Another, more technical way to determine the correct amount of thinner is to use a viscosity cup. A viscosity cup is shaped like a funnel and determines how thick a fluid is by the time it takes to empty the cup. A thin fluid will empty in just a couple of seconds, while a thick fluid might take 30 seconds or more. When I started spraying and used a viscosity cup, about 15 seconds was the right amount for my gun, but it will vary from gun to gun. When learning to spray, I recommend using a viscosity cup and to follow the manufacturers recommendations. If nothing else, this will give you a good starting point from which you can make later changes and have a way to achieve consistent results. After you spray for a while, there will be less mystery, and you will know from one test shot what needs to be adjusted, even without the viscosity cup.

When my customer asked about adding lacquer thinner, I know he was worried about possibly adding too much, and after thinking about it, I don’t know that you can add too much. I can follow the logic that adding too much thinner may change the chemistry, but I mix the 10:1 ratio of conversion varnish to catalyst first and then add the thinner, so there should still be the same amount of resin and catalyst, just with more space between them, in the form of lacquer thinner which will quickly evaporate and let the two parts do their thing. Even with other lacquer products, which includes sealers, nitrocellulose lacquers and modified lacquers, I can’t think of any time that I have ever had a problem because I added too much thinner.

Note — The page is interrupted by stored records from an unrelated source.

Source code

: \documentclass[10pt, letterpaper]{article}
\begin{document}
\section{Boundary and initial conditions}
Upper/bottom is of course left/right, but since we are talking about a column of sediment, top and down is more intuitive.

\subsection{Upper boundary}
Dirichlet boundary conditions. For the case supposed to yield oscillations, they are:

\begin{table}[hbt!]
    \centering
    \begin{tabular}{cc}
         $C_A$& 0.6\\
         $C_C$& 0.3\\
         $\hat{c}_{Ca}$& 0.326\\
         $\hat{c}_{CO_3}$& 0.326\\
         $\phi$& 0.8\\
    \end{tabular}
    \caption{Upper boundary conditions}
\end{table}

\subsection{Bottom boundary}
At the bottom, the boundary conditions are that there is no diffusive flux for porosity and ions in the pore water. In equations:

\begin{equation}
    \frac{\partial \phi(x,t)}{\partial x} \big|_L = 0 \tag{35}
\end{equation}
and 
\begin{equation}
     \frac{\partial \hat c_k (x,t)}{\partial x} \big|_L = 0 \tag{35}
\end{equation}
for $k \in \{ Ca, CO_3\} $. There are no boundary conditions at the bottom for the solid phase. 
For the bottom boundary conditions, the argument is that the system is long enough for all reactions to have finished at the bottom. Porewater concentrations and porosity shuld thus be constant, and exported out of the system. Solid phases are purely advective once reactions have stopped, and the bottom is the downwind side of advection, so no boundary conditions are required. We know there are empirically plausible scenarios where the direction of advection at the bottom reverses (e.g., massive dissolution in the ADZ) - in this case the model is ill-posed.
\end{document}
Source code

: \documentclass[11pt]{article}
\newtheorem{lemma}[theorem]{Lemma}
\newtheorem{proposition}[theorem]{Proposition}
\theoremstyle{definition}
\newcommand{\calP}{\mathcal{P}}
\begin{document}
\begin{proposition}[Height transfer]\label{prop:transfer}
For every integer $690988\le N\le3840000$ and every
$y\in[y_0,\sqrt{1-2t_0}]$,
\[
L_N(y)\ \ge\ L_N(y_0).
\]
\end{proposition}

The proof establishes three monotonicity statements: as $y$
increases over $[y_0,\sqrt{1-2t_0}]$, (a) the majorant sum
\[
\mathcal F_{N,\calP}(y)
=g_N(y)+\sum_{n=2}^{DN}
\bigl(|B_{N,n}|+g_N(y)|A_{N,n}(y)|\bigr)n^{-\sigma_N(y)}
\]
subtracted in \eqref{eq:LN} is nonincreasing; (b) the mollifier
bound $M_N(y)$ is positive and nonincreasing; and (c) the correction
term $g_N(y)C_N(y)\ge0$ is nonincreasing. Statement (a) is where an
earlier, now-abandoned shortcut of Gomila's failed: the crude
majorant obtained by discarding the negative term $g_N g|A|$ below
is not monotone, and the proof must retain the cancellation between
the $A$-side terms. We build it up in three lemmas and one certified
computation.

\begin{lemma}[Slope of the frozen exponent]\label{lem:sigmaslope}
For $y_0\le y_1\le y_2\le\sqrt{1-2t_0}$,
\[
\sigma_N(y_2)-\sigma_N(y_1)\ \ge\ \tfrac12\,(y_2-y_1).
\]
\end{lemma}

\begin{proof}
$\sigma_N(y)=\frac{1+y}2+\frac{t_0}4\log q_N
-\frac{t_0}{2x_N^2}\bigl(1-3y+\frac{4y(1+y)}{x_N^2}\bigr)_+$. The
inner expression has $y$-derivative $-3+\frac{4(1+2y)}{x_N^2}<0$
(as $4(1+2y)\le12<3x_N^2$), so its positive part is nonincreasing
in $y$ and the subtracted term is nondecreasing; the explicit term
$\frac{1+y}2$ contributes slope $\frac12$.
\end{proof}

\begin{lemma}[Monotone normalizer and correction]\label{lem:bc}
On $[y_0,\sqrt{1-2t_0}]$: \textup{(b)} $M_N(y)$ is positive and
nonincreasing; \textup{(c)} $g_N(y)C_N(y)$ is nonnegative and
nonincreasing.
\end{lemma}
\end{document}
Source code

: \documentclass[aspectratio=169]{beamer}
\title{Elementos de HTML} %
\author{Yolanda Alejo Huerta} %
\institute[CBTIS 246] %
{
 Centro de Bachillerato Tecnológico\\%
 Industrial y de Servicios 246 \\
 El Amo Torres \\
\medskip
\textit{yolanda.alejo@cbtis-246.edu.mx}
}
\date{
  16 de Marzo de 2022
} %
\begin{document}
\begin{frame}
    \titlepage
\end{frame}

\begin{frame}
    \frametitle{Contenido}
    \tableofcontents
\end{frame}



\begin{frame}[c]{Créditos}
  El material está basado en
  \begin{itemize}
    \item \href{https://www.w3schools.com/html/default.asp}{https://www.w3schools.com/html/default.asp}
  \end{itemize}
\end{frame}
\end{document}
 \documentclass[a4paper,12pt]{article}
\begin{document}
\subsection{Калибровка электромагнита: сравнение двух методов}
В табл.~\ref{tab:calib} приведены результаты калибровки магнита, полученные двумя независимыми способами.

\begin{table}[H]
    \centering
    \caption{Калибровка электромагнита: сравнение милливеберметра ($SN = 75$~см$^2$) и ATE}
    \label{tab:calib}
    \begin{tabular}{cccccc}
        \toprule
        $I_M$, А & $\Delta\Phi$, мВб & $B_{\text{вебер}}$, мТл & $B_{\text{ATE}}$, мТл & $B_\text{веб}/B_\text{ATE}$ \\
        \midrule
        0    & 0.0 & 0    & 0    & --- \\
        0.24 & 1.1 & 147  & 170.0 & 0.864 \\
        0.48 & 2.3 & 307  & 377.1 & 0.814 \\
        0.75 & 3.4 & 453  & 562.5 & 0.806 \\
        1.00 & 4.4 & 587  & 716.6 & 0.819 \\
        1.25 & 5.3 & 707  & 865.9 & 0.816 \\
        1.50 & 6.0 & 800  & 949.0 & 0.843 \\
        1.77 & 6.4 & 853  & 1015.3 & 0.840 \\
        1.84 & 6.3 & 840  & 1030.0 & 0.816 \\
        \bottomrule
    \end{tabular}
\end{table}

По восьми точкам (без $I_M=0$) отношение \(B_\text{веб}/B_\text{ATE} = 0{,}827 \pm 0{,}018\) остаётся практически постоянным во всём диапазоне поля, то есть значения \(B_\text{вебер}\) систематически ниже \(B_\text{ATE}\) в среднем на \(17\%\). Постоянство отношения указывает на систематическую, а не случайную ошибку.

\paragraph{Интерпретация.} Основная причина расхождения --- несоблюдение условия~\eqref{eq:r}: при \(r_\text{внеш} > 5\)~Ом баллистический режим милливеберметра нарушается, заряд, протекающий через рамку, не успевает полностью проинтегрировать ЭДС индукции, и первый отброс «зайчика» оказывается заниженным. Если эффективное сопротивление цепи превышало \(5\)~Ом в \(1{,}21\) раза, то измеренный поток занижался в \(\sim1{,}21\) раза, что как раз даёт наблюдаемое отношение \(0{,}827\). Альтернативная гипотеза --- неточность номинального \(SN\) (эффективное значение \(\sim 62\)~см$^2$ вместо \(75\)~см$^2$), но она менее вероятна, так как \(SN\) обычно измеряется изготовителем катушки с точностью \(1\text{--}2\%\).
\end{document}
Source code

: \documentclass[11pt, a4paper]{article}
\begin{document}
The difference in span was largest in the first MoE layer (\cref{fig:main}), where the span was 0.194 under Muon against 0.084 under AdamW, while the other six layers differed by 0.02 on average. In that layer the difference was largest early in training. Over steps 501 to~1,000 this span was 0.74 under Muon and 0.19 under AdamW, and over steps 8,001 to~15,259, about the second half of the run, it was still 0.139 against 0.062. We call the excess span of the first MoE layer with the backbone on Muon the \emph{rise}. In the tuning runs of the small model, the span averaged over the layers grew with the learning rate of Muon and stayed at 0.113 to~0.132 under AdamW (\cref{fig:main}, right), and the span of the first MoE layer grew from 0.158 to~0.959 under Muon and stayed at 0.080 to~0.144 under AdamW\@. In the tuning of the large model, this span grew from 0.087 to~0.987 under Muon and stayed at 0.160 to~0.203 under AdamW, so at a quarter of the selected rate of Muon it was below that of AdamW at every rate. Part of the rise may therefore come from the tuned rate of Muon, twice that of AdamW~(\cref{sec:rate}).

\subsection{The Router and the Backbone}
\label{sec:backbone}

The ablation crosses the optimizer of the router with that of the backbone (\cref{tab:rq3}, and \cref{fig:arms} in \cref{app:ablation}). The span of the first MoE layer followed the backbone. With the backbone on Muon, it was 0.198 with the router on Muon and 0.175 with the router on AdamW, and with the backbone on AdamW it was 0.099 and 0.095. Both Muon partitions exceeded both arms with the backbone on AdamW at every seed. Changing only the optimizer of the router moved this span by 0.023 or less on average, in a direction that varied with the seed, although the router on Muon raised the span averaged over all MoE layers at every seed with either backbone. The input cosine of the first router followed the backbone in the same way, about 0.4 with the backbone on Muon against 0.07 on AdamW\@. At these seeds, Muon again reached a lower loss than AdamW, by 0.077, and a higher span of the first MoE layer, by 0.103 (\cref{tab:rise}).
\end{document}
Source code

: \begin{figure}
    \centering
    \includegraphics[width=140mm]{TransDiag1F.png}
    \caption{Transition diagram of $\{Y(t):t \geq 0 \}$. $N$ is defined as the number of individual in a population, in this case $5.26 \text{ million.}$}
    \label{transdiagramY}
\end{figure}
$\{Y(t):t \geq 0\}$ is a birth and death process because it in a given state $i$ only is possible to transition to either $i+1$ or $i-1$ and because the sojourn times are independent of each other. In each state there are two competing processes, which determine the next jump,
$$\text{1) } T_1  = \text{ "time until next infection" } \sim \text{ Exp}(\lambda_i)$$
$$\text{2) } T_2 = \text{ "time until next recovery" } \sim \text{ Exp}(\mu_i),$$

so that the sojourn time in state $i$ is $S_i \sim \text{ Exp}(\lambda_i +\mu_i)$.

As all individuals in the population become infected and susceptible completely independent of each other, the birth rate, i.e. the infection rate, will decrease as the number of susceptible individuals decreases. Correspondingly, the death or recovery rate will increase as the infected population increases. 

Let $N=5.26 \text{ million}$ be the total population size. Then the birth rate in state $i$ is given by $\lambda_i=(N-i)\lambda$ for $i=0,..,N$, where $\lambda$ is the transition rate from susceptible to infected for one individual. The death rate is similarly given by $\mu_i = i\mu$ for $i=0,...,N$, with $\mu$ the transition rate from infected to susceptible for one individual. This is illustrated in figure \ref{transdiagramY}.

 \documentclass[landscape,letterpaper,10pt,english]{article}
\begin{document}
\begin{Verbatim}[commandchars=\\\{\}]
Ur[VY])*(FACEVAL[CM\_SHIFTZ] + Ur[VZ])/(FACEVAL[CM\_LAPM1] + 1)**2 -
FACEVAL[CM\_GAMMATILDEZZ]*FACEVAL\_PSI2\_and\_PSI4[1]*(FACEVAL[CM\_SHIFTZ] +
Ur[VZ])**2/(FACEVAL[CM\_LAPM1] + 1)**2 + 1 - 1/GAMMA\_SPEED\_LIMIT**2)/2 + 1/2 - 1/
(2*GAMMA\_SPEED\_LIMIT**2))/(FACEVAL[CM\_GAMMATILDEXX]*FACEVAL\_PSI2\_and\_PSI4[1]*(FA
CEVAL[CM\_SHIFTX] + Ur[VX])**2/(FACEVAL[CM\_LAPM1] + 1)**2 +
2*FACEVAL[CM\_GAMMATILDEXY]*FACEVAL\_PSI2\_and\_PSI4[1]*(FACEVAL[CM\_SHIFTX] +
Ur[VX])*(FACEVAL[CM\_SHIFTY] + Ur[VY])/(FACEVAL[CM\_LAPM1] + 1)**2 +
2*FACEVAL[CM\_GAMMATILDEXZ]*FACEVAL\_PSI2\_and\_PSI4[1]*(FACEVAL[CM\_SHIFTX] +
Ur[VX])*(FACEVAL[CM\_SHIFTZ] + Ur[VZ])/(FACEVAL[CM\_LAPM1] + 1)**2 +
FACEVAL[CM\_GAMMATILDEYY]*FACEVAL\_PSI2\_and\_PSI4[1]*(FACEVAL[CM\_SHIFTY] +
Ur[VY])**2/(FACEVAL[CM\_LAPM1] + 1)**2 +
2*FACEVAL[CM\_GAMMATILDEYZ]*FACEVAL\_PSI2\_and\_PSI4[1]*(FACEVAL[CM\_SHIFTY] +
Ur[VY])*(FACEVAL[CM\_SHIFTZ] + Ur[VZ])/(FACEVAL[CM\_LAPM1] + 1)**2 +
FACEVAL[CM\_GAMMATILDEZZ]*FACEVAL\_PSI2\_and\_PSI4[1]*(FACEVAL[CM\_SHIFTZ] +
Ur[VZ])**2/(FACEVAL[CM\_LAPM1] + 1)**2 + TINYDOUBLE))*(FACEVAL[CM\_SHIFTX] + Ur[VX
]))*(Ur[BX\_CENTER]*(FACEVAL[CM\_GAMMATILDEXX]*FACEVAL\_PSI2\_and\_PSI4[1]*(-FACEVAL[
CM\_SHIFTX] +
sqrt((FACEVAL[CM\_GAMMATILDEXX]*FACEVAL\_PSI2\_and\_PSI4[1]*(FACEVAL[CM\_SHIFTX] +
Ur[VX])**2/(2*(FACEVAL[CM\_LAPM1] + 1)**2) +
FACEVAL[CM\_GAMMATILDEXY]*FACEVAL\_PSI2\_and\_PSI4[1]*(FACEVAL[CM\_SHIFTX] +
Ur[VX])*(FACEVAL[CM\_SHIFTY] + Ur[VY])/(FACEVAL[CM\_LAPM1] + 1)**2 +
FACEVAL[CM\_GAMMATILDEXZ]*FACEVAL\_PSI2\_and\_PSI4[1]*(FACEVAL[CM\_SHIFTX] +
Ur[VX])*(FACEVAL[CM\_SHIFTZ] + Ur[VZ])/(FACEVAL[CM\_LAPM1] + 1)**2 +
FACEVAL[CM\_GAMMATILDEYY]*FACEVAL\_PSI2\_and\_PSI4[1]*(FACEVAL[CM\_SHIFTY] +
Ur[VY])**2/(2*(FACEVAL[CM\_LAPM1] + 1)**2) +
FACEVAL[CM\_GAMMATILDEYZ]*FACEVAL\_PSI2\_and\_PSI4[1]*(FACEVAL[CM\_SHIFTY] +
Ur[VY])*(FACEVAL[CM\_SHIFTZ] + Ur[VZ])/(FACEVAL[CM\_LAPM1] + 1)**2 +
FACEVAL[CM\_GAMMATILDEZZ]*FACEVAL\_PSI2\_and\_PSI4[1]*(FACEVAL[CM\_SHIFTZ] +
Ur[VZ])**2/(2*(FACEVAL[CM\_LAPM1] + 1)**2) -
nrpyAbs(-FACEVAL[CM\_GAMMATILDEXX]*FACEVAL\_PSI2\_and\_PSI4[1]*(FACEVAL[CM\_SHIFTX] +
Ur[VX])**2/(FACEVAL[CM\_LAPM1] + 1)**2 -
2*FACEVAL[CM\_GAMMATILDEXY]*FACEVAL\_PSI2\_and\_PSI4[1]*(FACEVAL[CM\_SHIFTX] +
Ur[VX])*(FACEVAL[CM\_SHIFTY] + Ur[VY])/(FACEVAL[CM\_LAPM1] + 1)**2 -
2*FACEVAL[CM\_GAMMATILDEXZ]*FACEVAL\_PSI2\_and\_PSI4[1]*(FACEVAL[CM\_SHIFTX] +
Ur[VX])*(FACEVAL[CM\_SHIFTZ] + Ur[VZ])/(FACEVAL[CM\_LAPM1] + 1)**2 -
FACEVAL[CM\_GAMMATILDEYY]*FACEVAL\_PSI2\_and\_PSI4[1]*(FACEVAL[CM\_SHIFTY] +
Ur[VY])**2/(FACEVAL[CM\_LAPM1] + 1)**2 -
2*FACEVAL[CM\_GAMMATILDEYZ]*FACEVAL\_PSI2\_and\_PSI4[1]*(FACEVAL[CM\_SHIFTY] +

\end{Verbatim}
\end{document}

I’m sure finish manufacturers would disagree and warn you to not be so cavalier about it, but I sure wouldn’t worry about adding too much thinner. Simply add enough thinner until your spray gun is able to apply a nice, even and wet film that flows out flat and dries without sagging. Even if you do mix it a bit thin, feel confident knowing that you can always compensate by moving more quickly or reducing the amount of fluid coming out of the tip of the gun.